The distribution of cations as a function of two variables: the position along the RNA long axis (z), and the rotational angle of the double helix θ. The two dimensional distributions are plotted using color-coded contours with the red denoting the highest density, white the bulk and blue the lowest. Note the clear diagonal lines that follow the maxima of the distributions and are the deep grooves of the RNA. The calculation was repeated twice, once for tightly bound ions (2<r<8Å) and second for loosely bound ions (8<r<15Å). 7a-b – the distribution of 0.4 Na⁺. 7c-d – the distribution of 0.2 Mg²⁺

The panels of figure 7 show non-uniform and highly variable binding of the ions on the RNA surface. Not surprisingly and consistent with the distance distribution, the two-dimensional plots are showing more structured distributions for magnesium compared to sodium ion. They also illustrate that at short distances the binding is localized and likely to be activated (i.e. there is no continuum of significant probability density that makes it possible for the magnesium ion to be mobile near the surface). The localization is not so clear for the sodium ion. Even at the short distances the probable position of the sodium ions are nearly connected.

At the shortest distances (peak (a) and peak b of figure 4.a and the first and second panels of figure 5) the sodium ions are distributed between N4, N6, N7 and O6 in roughly equal amounts. The peak (c) at about 12Å in the distance distribution of the sodium ion is the highest and is dominated with binding to N2 (panel c) of figure 5). The binding to the phosphate groups (O1P and O2P) and to the atoms O3′ O5′ O4′ O2X and O2′ is also significant. The binding to the phosphate groups is extended also to peak (d) in the distance distribution (about 10Å from the RNA center). By having the highest concentration at some distance from the RNA the sodium ion is bound to the RNA mostly “diffusively” (see also figure 7.b). The fourth sodium peak (panel (d) of figure 5) is associated (again) with the diffusive long-range attraction of the negatively charged phosphate groups.
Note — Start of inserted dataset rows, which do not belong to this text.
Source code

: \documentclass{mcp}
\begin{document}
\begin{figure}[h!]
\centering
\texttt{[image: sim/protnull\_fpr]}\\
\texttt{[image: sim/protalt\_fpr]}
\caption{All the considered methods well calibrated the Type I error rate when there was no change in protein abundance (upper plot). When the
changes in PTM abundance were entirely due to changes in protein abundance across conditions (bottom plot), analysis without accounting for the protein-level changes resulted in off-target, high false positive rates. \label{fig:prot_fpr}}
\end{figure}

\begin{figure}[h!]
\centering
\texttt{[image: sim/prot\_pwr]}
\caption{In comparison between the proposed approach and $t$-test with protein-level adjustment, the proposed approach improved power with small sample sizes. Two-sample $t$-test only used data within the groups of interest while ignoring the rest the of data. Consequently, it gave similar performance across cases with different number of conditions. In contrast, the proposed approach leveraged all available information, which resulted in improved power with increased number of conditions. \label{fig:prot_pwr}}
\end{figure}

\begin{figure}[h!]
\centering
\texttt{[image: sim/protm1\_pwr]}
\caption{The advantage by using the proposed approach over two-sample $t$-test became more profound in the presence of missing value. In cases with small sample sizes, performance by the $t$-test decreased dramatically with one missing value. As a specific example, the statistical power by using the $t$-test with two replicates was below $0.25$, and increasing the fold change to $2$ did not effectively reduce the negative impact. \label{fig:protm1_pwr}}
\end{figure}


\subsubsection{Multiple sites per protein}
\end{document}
The interactions of magnesium ions with RNA are more structured. The first peak of the magnesium ion in the distribution of distances from the RNA (figure 4.b) is significantly higher than that of the sodium ion. Examining potential candidates for specific binding in figure 5 panel (a and b), O6 is the best candidate. Interestingly the magnesium peak nearest to the RNA (figure 4.b) is affected significantly by the presence of the sodium ions in the ion mixtures that we considered. A magnesium ion binding to one dominating site is also evident in the (significantly lower) peak (b), in which the binding is to N7. The N7 is close to the O6 atom suggesting that the two peaks correspond to the same binding site. Further evidence to the specific binding of Mg²⁺ to the RNA surface is presented in figure 7c in which the red spot of high probability of finding the magnesium form isolated islands in the z,θ space (for distances between two and eight Å).
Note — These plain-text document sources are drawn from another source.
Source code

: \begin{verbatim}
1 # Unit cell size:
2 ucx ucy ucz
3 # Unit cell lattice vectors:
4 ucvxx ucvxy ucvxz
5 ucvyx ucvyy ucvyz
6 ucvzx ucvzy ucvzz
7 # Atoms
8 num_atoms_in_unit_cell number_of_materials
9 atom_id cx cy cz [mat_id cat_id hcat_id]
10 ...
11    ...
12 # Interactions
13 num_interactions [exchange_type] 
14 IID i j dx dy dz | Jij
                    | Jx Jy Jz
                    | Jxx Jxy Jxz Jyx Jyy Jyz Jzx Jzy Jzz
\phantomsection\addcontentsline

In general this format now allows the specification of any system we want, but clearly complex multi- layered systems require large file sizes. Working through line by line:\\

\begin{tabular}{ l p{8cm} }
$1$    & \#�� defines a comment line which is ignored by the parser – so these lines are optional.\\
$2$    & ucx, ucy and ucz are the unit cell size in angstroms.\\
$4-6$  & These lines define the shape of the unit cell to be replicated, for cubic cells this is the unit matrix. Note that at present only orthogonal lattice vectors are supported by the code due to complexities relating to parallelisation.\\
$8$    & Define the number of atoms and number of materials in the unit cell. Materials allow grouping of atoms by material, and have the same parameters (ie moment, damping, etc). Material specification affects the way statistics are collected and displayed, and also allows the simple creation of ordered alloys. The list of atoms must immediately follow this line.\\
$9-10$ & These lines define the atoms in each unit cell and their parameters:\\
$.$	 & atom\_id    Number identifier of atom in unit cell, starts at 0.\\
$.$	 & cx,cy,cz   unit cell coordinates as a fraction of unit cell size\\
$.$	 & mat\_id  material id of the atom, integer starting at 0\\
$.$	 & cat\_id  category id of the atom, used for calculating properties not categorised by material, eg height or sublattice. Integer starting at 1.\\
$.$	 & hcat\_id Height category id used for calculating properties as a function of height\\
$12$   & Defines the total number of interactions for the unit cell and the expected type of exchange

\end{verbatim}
Another useful measure of “diffusive” versus “tight” behavior is kinetic. In figure 8.a we show the average residence time of sodium and magnesium ions near the RNA. The residence times were computed from two 36 nanoseconds straightforward molecular dynamics trajectories of pure NaCl [0.4M] or MgCl₂ [0.2M] by taking the initial coordinates from already converged replica exchange simulations mentioned previously. We consider an ion i that binds to one of the negative atoms of the RNA at time zero and at time τ_i is found for the first time within a distance of 6Å along the line connecting the RNA center and the negative atom towards the aqueous solution. For L events the average escape time is defined as $\frac{1}{L}{\sum }_i{\tau }_i$.

Figure 8.

8.a-Escape times of Na⁺ and Mg⁺² ions from the electronegative binding sites. 8.b Atom pair distance distribution function between O2P and sodium ion (solid line) and O2P and magnesium ion (dashed-dotted line). Note the sharp peak at 2.3Å for the sodium distribution that suggests a bare binding of the ion to the RNA atom (no intermediate water molecules). On the other hand the magnesium ion cannot remove its solvation shell in our simulation and the binding in 8b is with intermediate water between the ion and O2P.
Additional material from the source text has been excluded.